Enhancements and Variants
[0109] Step 1230 depicts provisioning, configuration and deployment
of other modules, or other activities. These include, for example:
creation of clusters specific to customer requirements, creation
and optimal configuration of clusters with specific services,
installation of OS patches to the CDP Environment, Data Lake and
the cluster nodes using the providers's salt states and salt
environment, deployment of host-based intrusion and anomaly
detection, log capture and analysis, vulnerability scans and
malware prevention, DevOps monitoring and alerting, implementation
of Firewall Data Filtering Profiles to prevent sensitive,
confidential and proprietary information from leaving the CDP
environment, SecOps integration, and implementation of a
centralized dashboard for metrics for all the deployments of the
customer.
[0110] It is not required that all steps shown in FIG. 12 be
carried out, or that the steps be carried out in the particular
sequence depicted. One or more of the steps may be combined
together.
[0111] FIG. 13 is an architecture diagram of a representative SaaS
deployment for a customer.
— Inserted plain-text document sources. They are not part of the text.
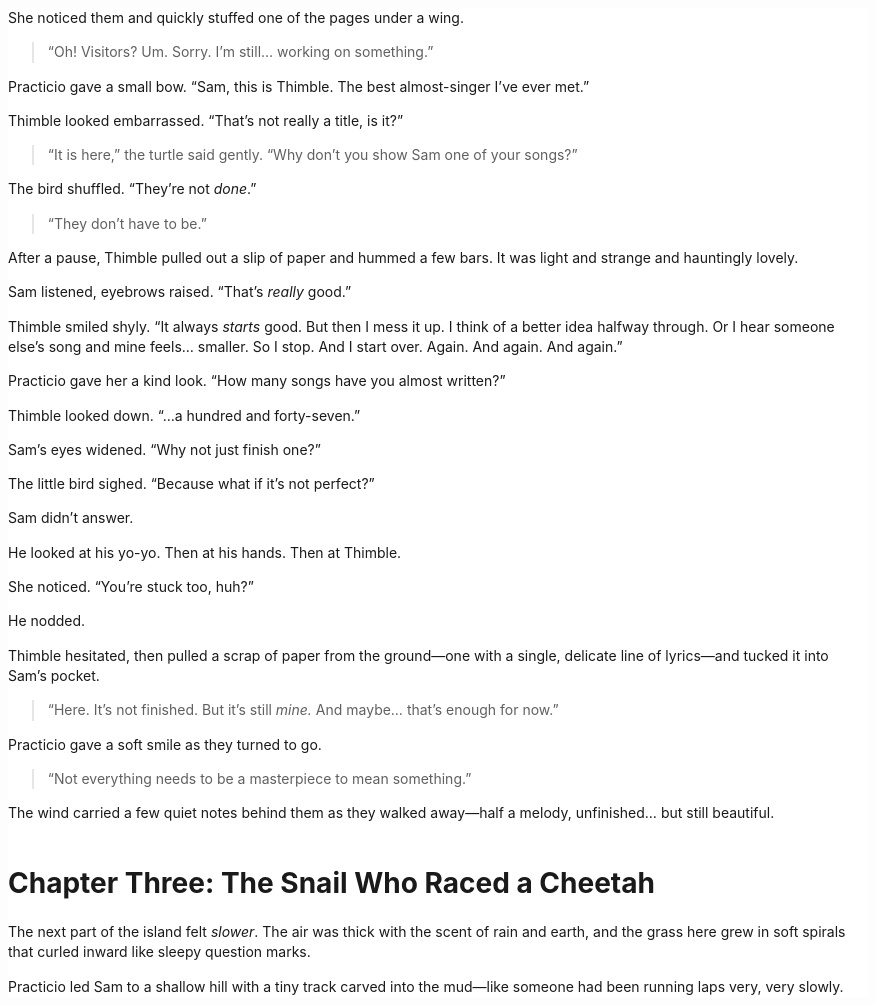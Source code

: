 She noticed them and quickly stuffed one of the pages under a wing.

> “Oh! Visitors? Um. Sorry. I’m still… working on something.”

Practicio gave a small bow. “Sam, this is Thimble. The best almost-singer I’ve ever met.”

Thimble looked embarrassed. “That’s not really a title, is it?”

> “It is here,” the turtle said gently. “Why don’t you show Sam one of your songs?”

The bird shuffled. “They’re not _done_.”

> “They don’t have to be.”

After a pause, Thimble pulled out a slip of paper and hummed a few bars. It was light and strange and hauntingly lovely.

Sam listened, eyebrows raised. “That’s _really_ good.”

Thimble smiled shyly. “It always _starts_ good. But then I mess it up. I think of a better idea halfway through. Or I hear someone else’s song and mine feels… smaller. So I stop. And I start over. Again. And again. And again.”

Practicio gave her a kind look. “How many songs have you almost written?”

Thimble looked down. “…a hundred and forty-seven.”

Sam’s eyes widened. “Why not just finish one?”

The little bird sighed. “Because what if it’s not perfect?”

Sam didn’t answer.

He looked at his yo-yo.
Then at his hands.
Then at Thimble.

She noticed. “You’re stuck too, huh?”

He nodded.

Thimble hesitated, then pulled a scrap of paper from the ground—one with a single, delicate line of lyrics—and tucked it into Sam’s pocket.

> “Here. It’s not finished. But it’s still _mine._ And maybe… that’s enough for now.”

Practicio gave a soft smile as they turned to go.

> “Not everything needs to be a masterpiece to mean something.”

The wind carried a few quiet notes behind them as they walked away—half a melody, unfinished… but still beautiful.

# Chapter Three: The Snail Who Raced a Cheetah

The next part of the island felt _slower_. The air was thick with the scent of rain and earth, and the grass here grew in soft spirals that curled inward like sleepy question marks.

Practicio led Sam to a shallow hill with a tiny track carved into the mud—like someone had been running laps very, very slowly.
As depicted, the deployment comprises a
private data cloud (PDC) 1300. The PDC is a secure envelope that is
not accessible over the publicly-routed Internet (it is has no
public interface that allows public access) but is only accessible
via firewall 1302, which acts as a secure edge for the customer's
deployment and for enabling service provider access. A PDC
comprises a private VPC/Vnet and their associated cloud services
and components, and it is only used by the customer (and no other
customer). Preferably, PDC is deployed in an entirely automated
process. The firewall 1302 is connected to the PDC 1300 using a VPN
tunnel. The customer's authorized users 1304 connect to the PDC
through the firewall 1302, and the service provider also connects
in the same manner, e.g., to provide support. The service provider
also typically provides other management services such as
monitoring and alerting 1306, automated security operations 1308,
and the like.
[0112] Onboarding a new customer typically involves three steps:
(1) cloud account/tenant creation, (2) cloud account/tenant setup,
and then (3) PDC deployment. Preferably, cloud account/tenant
creation and setup for a customer is automated (e.g., using
Terraform, and Python scripts) in all or substantial part and
involves: creating a new cloud account, within that new cloud
account creating an IAM role (or Azure AD) app registration that
can be used by the service provider's automation, creating and
assigning right policies/permissions to the IAM role or Azure AD
app, and creating an account secret for the new account that can be
identified by a unique customer account alias. Then, customer
sensitive information is stored in that account secret, which is
then hosted for example in AWS Secrets Manager 1310. Cloud
account/tenant setup may also involve obtaining a new CDP tenant
for the new customer, and generating a CDP machine user and
obtaining its CDP credential keys. The automation generates an SSH
keypair and saves it to the account secret, creates the IAM role or
Azure AD registration, creates and assign right
policies/permissions to the IAM role or Azure AD app, creates the
CDP credentials, configures the service providers's SecOps
requirements, and sets up access for the service provider's support
team. PDC deployment creates the resources required to securely
provision the CDP services, creates and sets up the firewall,
creates the CDP environment and data lake, sets up CDP IAM groups,
permissions and idbroker mappings, and creates custom templates and
definitions to be used for datahub cluster deployments.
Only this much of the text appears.